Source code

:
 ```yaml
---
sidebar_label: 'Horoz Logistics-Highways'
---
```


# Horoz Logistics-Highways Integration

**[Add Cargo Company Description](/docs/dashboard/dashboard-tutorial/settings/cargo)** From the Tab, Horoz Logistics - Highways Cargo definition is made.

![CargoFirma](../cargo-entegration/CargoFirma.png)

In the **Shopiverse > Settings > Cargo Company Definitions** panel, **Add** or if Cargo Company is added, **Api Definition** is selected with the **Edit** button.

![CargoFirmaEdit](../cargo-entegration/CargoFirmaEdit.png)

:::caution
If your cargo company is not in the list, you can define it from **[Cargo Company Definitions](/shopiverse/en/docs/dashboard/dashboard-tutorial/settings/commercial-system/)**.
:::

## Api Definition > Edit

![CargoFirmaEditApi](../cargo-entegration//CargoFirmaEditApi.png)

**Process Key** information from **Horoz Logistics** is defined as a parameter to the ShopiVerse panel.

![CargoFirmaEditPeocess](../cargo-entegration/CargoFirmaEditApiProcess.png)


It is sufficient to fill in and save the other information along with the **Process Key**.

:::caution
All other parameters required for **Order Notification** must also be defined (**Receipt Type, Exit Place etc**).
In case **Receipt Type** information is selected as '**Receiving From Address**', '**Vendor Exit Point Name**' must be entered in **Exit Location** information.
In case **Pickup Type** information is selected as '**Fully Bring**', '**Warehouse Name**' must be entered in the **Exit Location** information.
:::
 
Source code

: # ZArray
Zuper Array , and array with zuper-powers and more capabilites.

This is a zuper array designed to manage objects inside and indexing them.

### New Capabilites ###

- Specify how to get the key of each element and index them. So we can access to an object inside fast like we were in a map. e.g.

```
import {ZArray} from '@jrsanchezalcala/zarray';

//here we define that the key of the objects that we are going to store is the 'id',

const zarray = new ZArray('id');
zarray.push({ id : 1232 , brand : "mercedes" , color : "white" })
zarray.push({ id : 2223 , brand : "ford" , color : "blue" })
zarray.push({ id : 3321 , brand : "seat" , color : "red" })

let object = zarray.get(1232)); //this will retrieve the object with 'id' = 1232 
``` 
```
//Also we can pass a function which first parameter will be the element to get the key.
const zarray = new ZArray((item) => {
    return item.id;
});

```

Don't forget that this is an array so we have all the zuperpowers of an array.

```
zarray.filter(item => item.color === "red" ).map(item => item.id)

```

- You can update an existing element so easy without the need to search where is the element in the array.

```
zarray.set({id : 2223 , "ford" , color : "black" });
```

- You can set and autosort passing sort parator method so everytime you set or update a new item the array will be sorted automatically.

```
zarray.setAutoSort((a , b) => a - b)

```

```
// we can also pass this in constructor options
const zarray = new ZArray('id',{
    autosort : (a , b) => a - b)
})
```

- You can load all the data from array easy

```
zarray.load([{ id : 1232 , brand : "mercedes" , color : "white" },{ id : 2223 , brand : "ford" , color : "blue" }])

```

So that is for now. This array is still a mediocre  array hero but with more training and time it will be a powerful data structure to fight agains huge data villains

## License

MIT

(Exercise description) Each line in the data where the string "more" occurs should be identified and copied.

(Answer section)
Zuper Array , and array with zuper-powers and more capabilites.
So that is for now. This array is still a mediocre  array hero but with more training and time it will be a powerful data structure to fight agains huge data villains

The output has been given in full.